In the copy you make of the entries, no picture should appear, and every word must match.

Stored data:
━━━━━━━━━━
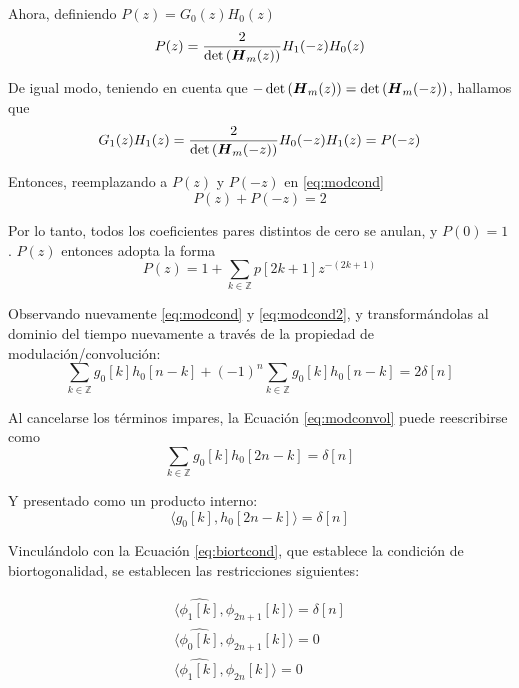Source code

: 	Ahora, definiendo $P(z)=G_0(z)H_0(z)$
		\begin{equation}
			P(z)=\frac{2}{\det{(\boldsymbol{H}_m(z))}}H_1(-z)H_0(z)
		\end{equation}

	De igual modo, teniendo en cuenta que $-\det{(\boldsymbol{H}_m(z))}=\det{(\boldsymbol{H}_m(-z))}$, hallamos que
		\begin{equation}
			G_1(z)H_1(z)=\frac{2}{\det{(\boldsymbol{H}_m(-z))}}H_0(-z)H_1(z)=P(-z)
		\end{equation}

	Entonces, reemplazando a $P(z)$ y $P(-z)$ en  \eqref{eq:modcond}
		\begin{equation}
			P(z)+P(-z)=2
		\end{equation}
	
	Por lo tanto, todos los coeficientes pares distintos de cero se anulan, y $P(0)=1$. $P(z)$ entonces adopta la forma
		\begin{equation}
			P(z)=1+\sum_{k\in\mathbb{Z}} p[2k+1]z^{-(2k+1)}
		\end{equation}
	
	Observando nuevamente \eqref{eq:modcond} y \eqref{eq:modcond2}, y transformándolas al dominio del tiempo nuevamente a través de la propiedad de modulación/convolución: 
		\begin{equation}
			\sum_{k\in\mathbb{Z}}g_0[k]h_0[n-k]+(-1)^n\sum_{k\in\mathbb{Z}}g_0[k]h_0[n-k]=2\delta[n]
			\label{eq:modconvol}
		\end{equation}

	Al cancelarse los términos impares, la Ecuación \eqref{eq:modconvol} puede reescribirse como
		\begin{equation}
			\sum_{k\in\mathbb{Z}}g_0[k]h_0[2n-k]=\delta[n]
		\end{equation}

	Y presentado como un producto interno:
		\begin{equation}
			\langle g_0[k],h_0[2n-k] \rangle=\delta[n]
		\end{equation}

	Vinculándolo con la Ecuación \eqref{eq:biortcond}, que establece la condición de biortogonalidad, se establecen las restricciones siguientes:

	\begin{align}
		\langle \hat{\phi_1[k]},\phi_{2n+1}[k] \rangle = \delta[n]	\\
		\langle \hat{\phi_0[k]},\phi_{2n+1}[k]\rangle	= 0	\\
		\langle \hat{\phi_1[k]},\phi_{2n}[k]\rangle = 0
	\end{align}

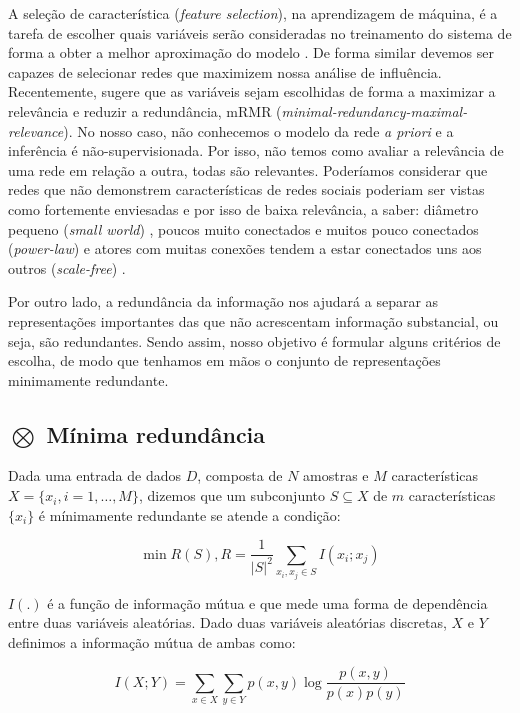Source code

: A seleção de característica (\emph{feature selection}), na aprendizagem de
máquina, é a tarefa de escolher quais variáveis serão consideradas no treinamento
do sistema de forma a obter a melhor aproximação do modelo \citep{Jain1997,
Blum1997, Jain2000}. De forma similar devemos ser capazes de selecionar redes que
maximizem nossa análise de influência. Recentemente, \citet{Peng2005} sugere que
as variáveis sejam escolhidas de forma a maximizar a relevância e reduzir a
redundância, mRMR (\emph{minimal-redundancy-maximal-relevance}). No nosso caso,
não conhecemos o modelo da rede \emph{a priori} e a inferência é
não-supervisionada. Por isso, não temos como avaliar a relevância de uma rede em
relação a outra, todas são relevantes. Poderíamos considerar que redes que não
demonstrem características de redes sociais poderiam ser vistas como fortemente
enviesadas e por isso de baixa relevância, a saber: diâmetro pequeno (\emph{small
world}) \citep{Milgram1967, Watts1998}, poucos muito conectados e muitos pouco
conectados (\emph{power-law}) \citep{Liljeros2001, Mitzenmacher2004} e atores com
muitas conexões tendem a estar conectados uns aos outros (\emph{scale-free})
\citep{Li2005}.

Por outro lado, a redundância da informação nos ajudará a separar as
representações importantes das que não acrescentam informação substancial, ou
seja, são redundantes. Sendo assim, nosso objetivo é formular alguns critérios
de escolha, de modo que tenhamos em mãos o conjunto de representações
minimamente redundante.

\subsection{$\bigotimes$ Mínima redundância}

Dada uma entrada de dados $D$, composta de $N$ amostras e $M$
características $X=\{x_i, i=1,\ldots,M\}$, dizemos que um subconjunto $S
\subseteq X$ de $m$ características $\{x_i\}$ é mínimamente redundante se atende
a condição:

\begin{equation}
\label{def:min_redun}
\min R(S), R = \frac{1}{|S|^2}\sum_{x_i, x_j \in S}I(x_i;x_j)
\end{equation}

$I(.)$ é a função de informação mútua e que mede uma forma de dependência entre
duas variáveis aleatórias. Dado duas variáveis aleatórias discretas, $X$ e $Y$
definimos a informação mútua de ambas como:

\begin{equation}
\label{def:inf_mutua}
I(X;Y) = \sum_{x\in X}\sum_{y\in Y}p(x,y)\log \frac{p(x,y)}{p(x)p(y)}
\end{equation}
━━━━━━━━━━
(Solution):
Source code

: 	Ahora, definiendo $P(z)=G_0(z)H_0(z)$
		\begin{equation}
			P(z)=\frac{2}{\det{(\boldsymbol{H}_m(z))}}H_1(-z)H_0(z)
		\end{equation}

	De igual modo, teniendo en cuenta que $-\det{(\boldsymbol{H}_m(z))}=\det{(\boldsymbol{H}_m(-z))}$, hallamos que
		\begin{equation}
			G_1(z)H_1(z)=\frac{2}{\det{(\boldsymbol{H}_m(-z))}}H_0(-z)H_1(z)=P(-z)
		\end{equation}

	Entonces, reemplazando a $P(z)$ y $P(-z)$ en  \eqref{eq:modcond}
		\begin{equation}
			P(z)+P(-z)=2
		\end{equation}
	
	Por lo tanto, todos los coeficientes pares distintos de cero se anulan, y $P(0)=1$. $P(z)$ entonces adopta la forma
		\begin{equation}
			P(z)=1+\sum_{k\in\mathbb{Z}} p[2k+1]z^{-(2k+1)}
		\end{equation}
	
	Observando nuevamente \eqref{eq:modcond} y \eqref{eq:modcond2}, y transformándolas al dominio del tiempo nuevamente a través de la propiedad de modulación/convolución: 
		\begin{equation}
			\sum_{k\in\mathbb{Z}}g_0[k]h_0[n-k]+(-1)^n\sum_{k\in\mathbb{Z}}g_0[k]h_0[n-k]=2\delta[n]
			\label{eq:modconvol}
		\end{equation}

	Al cancelarse los términos impares, la Ecuación \eqref{eq:modconvol} puede reescribirse como
		\begin{equation}
			\sum_{k\in\mathbb{Z}}g_0[k]h_0[2n-k]=\delta[n]
		\end{equation}

	Y presentado como un producto interno:
		\begin{equation}
			\langle g_0[k],h_0[2n-k] \rangle=\delta[n]
		\end{equation}

	Vinculándolo con la Ecuación \eqref{eq:biortcond}, que establece la condición de biortogonalidad, se establecen las restricciones siguientes:

	\begin{align}
		\langle \hat{\phi_1[k]},\phi_{2n+1}[k] \rangle = \delta[n]	\\
		\langle \hat{\phi_0[k]},\phi_{2n+1}[k]\rangle	= 0	\\
		\langle \hat{\phi_1[k]},\phi_{2n}[k]\rangle = 0
	\end{align}

Source code

: A seleção de característica (\emph{feature selection}), na aprendizagem de
máquina, é a tarefa de escolher quais variáveis serão consideradas no treinamento
do sistema de forma a obter a melhor aproximação do modelo \citep{Jain1997,
Blum1997, Jain2000}. De forma similar devemos ser capazes de selecionar redes que
maximizem nossa análise de influência. Recentemente, \citet{Peng2005} sugere que
as variáveis sejam escolhidas de forma a maximizar a relevância e reduzir a
redundância, mRMR (\emph{minimal-redundancy-maximal-relevance}). No nosso caso,
não conhecemos o modelo da rede \emph{a priori} e a inferência é
não-supervisionada. Por isso, não temos como avaliar a relevância de uma rede em
relação a outra, todas são relevantes. Poderíamos considerar que redes que não
demonstrem características de redes sociais poderiam ser vistas como fortemente
enviesadas e por isso de baixa relevância, a saber: diâmetro pequeno (\emph{small
world}) \citep{Milgram1967, Watts1998}, poucos muito conectados e muitos pouco
conectados (\emph{power-law}) \citep{Liljeros2001, Mitzenmacher2004} e atores com
muitas conexões tendem a estar conectados uns aos outros (\emph{scale-free})
\citep{Li2005}.

Por outro lado, a redundância da informação nos ajudará a separar as
representações importantes das que não acrescentam informação substancial, ou
seja, são redundantes. Sendo assim, nosso objetivo é formular alguns critérios
de escolha, de modo que tenhamos em mãos o conjunto de representações
minimamente redundante.

\subsection{$\bigotimes$ Mínima redundância}

Dada uma entrada de dados $D$, composta de $N$ amostras e $M$
características $X=\{x_i, i=1,\ldots,M\}$, dizemos que um subconjunto $S
\subseteq X$ de $m$ características $\{x_i\}$ é mínimamente redundante se atende
a condição:

\begin{equation}
\label{def:min_redun}
\min R(S), R = \frac{1}{|S|^2}\sum_{x_i, x_j \in S}I(x_i;x_j)
\end{equation}

$I(.)$ é a função de informação mútua e que mede uma forma de dependência entre
duas variáveis aleatórias. Dado duas variáveis aleatórias discretas, $X$ e $Y$
definimos a informação mútua de ambas como:

\begin{equation}
\label{def:inf_mutua}
I(X;Y) = \sum_{x\in X}\sum_{y\in Y}p(x,y)\log \frac{p(x,y)}{p(x)p(y)}
\end{equation}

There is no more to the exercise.